The shooting occurred before 4 p.m. as officers responded to a report of a person with a weapon, police spokesperson Tanya Little said.

Officers were called to the Cobbs Creek neighborhood and encountered the man, later identified as Walter Wallace, who was holding a knife, she said.

Officers ordered Wallace to drop the knife, but he instead “advanced toward” them. Both officers then fired “several times,” Little said.

The officers were not armed with Tasers, Outlaw said. Each fired seven shots, though it was not yet clear how many struck Wallace, Chief Inspector Frank Vanore said.

According to Outlaw, no supervisor was on scene at the time but arrived "shortly thereafter." As of the 1 p.m. press conference, officials had not yet interviewed the officers involved, she said.

People stand near the scene of a police shooting in Philadelphia, Monday, Oct. 26, 2020, after police officers fatally shot a man during a confrontation.  (Tom Gralish/The Philadelphia Inquirer via AP)

A graphic video emerged that purportedly showed the moments leading up to the shooting. It showed officers pointing their guns at Wallace as he walks in the street and around a car. He walks toward the officers as they back away from him in the street, guns still aimed at him.

They yell at him to put his knife down. The two officers then fired several shots and Wallace collapses in the street. A woman runs up to him screaming while several bystanders then approach him.

It is unclear in the video if he had a knife. Witnesses said he was holding one.

Wallace was hit in the shoulder and chest. One of the officers then put him in a police vehicle and drove him to a hospital, where he was pronounced dead a short time later, Little said.

No officers or bystanders were injured in the shooting, Little said. The names of the officers who fired the shots were not immediately disclosed. Both were wearing body cameras and were taken off street duty pending the investigation.

The police department and city’s district attorney have vowed to look into the shooting.

Eyewitness Maurice Holloway told NBC he and other neighbors had tried to get Wallace to put down the knife before police arrived. 

“That’s when it matters.
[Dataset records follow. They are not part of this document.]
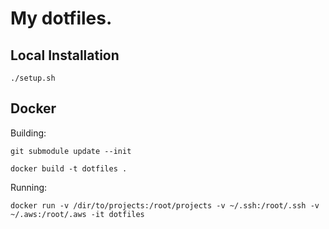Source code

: My dotfiles.
=============

## Local Installation

```./setup.sh```

## Docker

Building:

```git submodule update --init```

```docker build -t dotfiles .```

Running:

```docker run -v /dir/to/projects:/root/projects -v ~/.ssh:/root/.ssh -v ~/.aws:/root/.aws -it dotfiles```






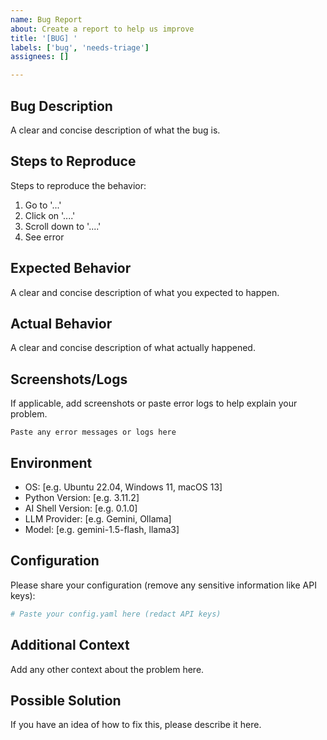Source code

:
 ```yaml
---
name: Bug Report
about: Create a report to help us improve
title: '[BUG] '
labels: ['bug', 'needs-triage']
assignees: []

---
```


## Bug Description
A clear and concise description of what the bug is.

## Steps to Reproduce
Steps to reproduce the behavior:
1. Go to '...'
2. Click on '....'
3. Scroll down to '....'
4. See error

## Expected Behavior
A clear and concise description of what you expected to happen.

## Actual Behavior
A clear and concise description of what actually happened.

## Screenshots/Logs
If applicable, add screenshots or paste error logs to help explain your problem.

```
Paste any error messages or logs here
```

## Environment
- OS: [e.g. Ubuntu 22.04, Windows 11, macOS 13]
- Python Version: [e.g. 3.11.2]
- AI Shell Version: [e.g. 0.1.0]
- LLM Provider: [e.g. Gemini, Ollama]
- Model: [e.g. gemini-1.5-flash, llama3]

## Configuration
Please share your configuration (remove any sensitive information like API keys):

```yaml
# Paste your config.yaml here (redact API keys)
```

## Additional Context
Add any other context about the problem here.

## Possible Solution
If you have an idea of how to fix this, please describe it here.
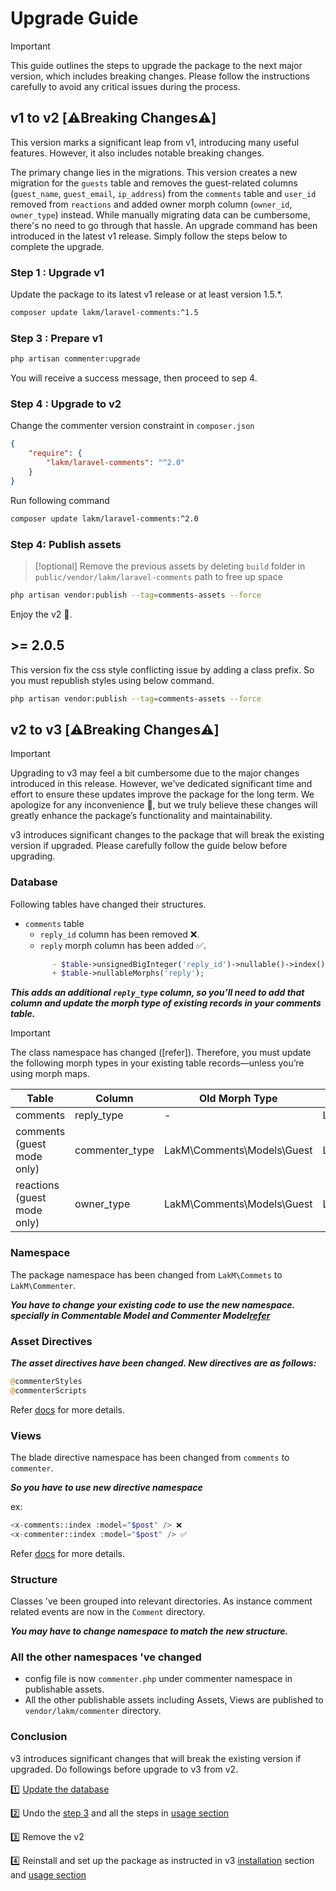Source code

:# Upgrade Guide

> [!important]
> This guide outlines the steps to upgrade the package to the next major version, which includes breaking changes.
> Please follow the instructions carefully to avoid any critical issues during the process.

## v1 to v2 [⚠️Breaking Changes⚠️]

This version marks a significant leap from v1, introducing many useful features. However, it also includes notable
breaking changes.

The primary change lies in the migrations. This version creates a new migration for the `guests` table and removes the
guest-related columns (`guest_name`, `guest_email`, `ip_address`) from the `comments` table and `user_id` removed from
`reactions` and added owner morph column (`owner_id`, `owner_type`) instead. While manually migrating data can
be cumbersome, there's no need to go through that hassle. An upgrade command has been introduced in the latest v1
release. Simply follow the steps below to complete the upgrade.

### Step 1 : Upgrade v1

Update the package to its latest v1 release or at least version 1.5.*.
```bash
composer update lakm/laravel-comments:^1.5
```

### Step 3 : Prepare v1

```bash 
php artisan commenter:upgrade
```

You will receive a success message, then proceed to sep 4.

### Step 4 : Upgrade to v2

Change the commenter version constraint in `composer.json`

```json
{
    "require": {
        "lakm/laravel-comments": "^2.0"
    }
}
```
Run following command

```bash
composer update lakm/laravel-comments:^2.0
```

### Step 4: Publish assets

> [!optional]
> Remove the previous assets by deleting `build` folder in `public/vendor/lakm/laravel-comments`
> path to free up space

```bash 
php artisan vendor:publish --tag=comments-assets --force
```

Enjoy the v2 🤩.

## >= 2.0.5

This version fix the css style conflicting issue by adding a class prefix. So you must republish styles using
below command.

```bash 
php artisan vendor:publish --tag=comments-assets --force
```

## v2 to v3 [⚠️Breaking Changes⚠️]

> [!important]
> Upgrading to v3 may feel a bit cumbersome due to the major changes introduced in this release.
> However, we’ve dedicated significant time and effort to ensure these updates improve the package for the long term.
> We apologize for any inconvenience 🙏, but we truly believe these changes will greatly enhance the package’s functionality and maintainability.

v3 introduces significant changes to the package that will break the existing version if upgraded. 
Please carefully follow the guide below before upgrading.

### Database
Following tables have changed their structures.
- `comments` table
   - `reply_id` column has been removed ❌.
   - `reply` morph column has been added ✅.
  ```php
        - $table->unsignedBigInteger('reply_id')->nullable()->index();
        + $table->nullableMorphs('reply');
  ```
***This adds an additional `reply_type` column, so you’ll need to add that column and update the morph type of existing records in your comments table.***

> [!important]
> The class namespace has changed ([refer]). Therefore, you must update the following morph types in your existing table records—unless you’re using morph maps.

 | Table                         | Column           |   Old Morph Type                   | New Morph Type                 |
 |-------------------------------|------------------|------------------------------------|--------------------------------|
 | comments                      | reply_type       | -                                  | LakM\Commenter\Models\Comment  |
 | comments (guest mode only)    | commenter_type   | LakM\Comments\Models\Guest         | LakM\Commenter\Models\Guest    |  
 | reactions (guest mode only)   | owner_type       | LakM\Comments\Models\Guest         | LakM\Commenter\Models\Guest    |
 
 
 

### Namespace
The package namespace has been changed from `LakM\Commets` to `LakM\Commenter`. 

***You have to change your existing code to use the new namespace. specially in Commentable Model and
Commenter Model[refer](https://lakm.gitbook.io/commenter/basics/usage)***

### Asset Directives

***The asset directives have been changed. New directives are as follows:***
```php
@commenterStyles
@commenterScripts
```
Refer [docs](https://lakm.gitbook.io/commenter/basics/usage#include-styles-in-your-layout) for more details.

### Views

The blade directive namespace has been changed from `comments` to `commenter`. 

***So you have to use new directive namespace***

ex:
```php
<x-comments::index :model="$post" /> ❌
<x-commenter::index :model="$post" /> ✅
```
Refer [docs](https://lakm.gitbook.io/commenter/basics/usage#then-simply-include-component-in-your-blade-file) for more details.

### Structure

Classes 've been grouped into relevant directories. As instance comment related events are now in the `Comment` directory.

***You may have to change namespace to match the new structure.***

### All the other namespaces 've changed

- config file is now `commenter.php` under commenter namespace in publishable assets.
- All the other publishable assets including Assets, Views are published to `vendor/lakm/commenter` directory.

### Conclusion

v3 introduces significant changes that will break the existing version if upgraded.
Do followings before upgrade to v3 from v2.

1️⃣ [Update the database](#database)

2️⃣ Undo the [step 3](https://lakm.gitbook.io/commenter/v2/basics/installation#step-3) and all the steps in [usage section](https://lakm.gitbook.io/commenter/v2/basics/usage)

3️⃣ Remove the v2

4️⃣ Reinstall and set up the package as instructed in v3 [installation](https://lakm.gitbook.io/commenter/basics/installation) section and [usage section](https://lakm.gitbook.io/commenter/basics/usage)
He’s in our community, we’re not threatened by him because we know him," Holloway said during a segment that aired Tuesday morning. “His mother tried to grab him, to console him.”


Police said it was unclear how many times the person was shot but Walter Wallace Sr., the man’s father, told the paper that he believed his son was shot 10 times. He told the paper that his 27-year-old son had mental health issues and was on medication.

“Why didn’t they use a taser? His mother was trying to diffuse the situation,” he said, according to the paper.

The Associated Press contributed to this report.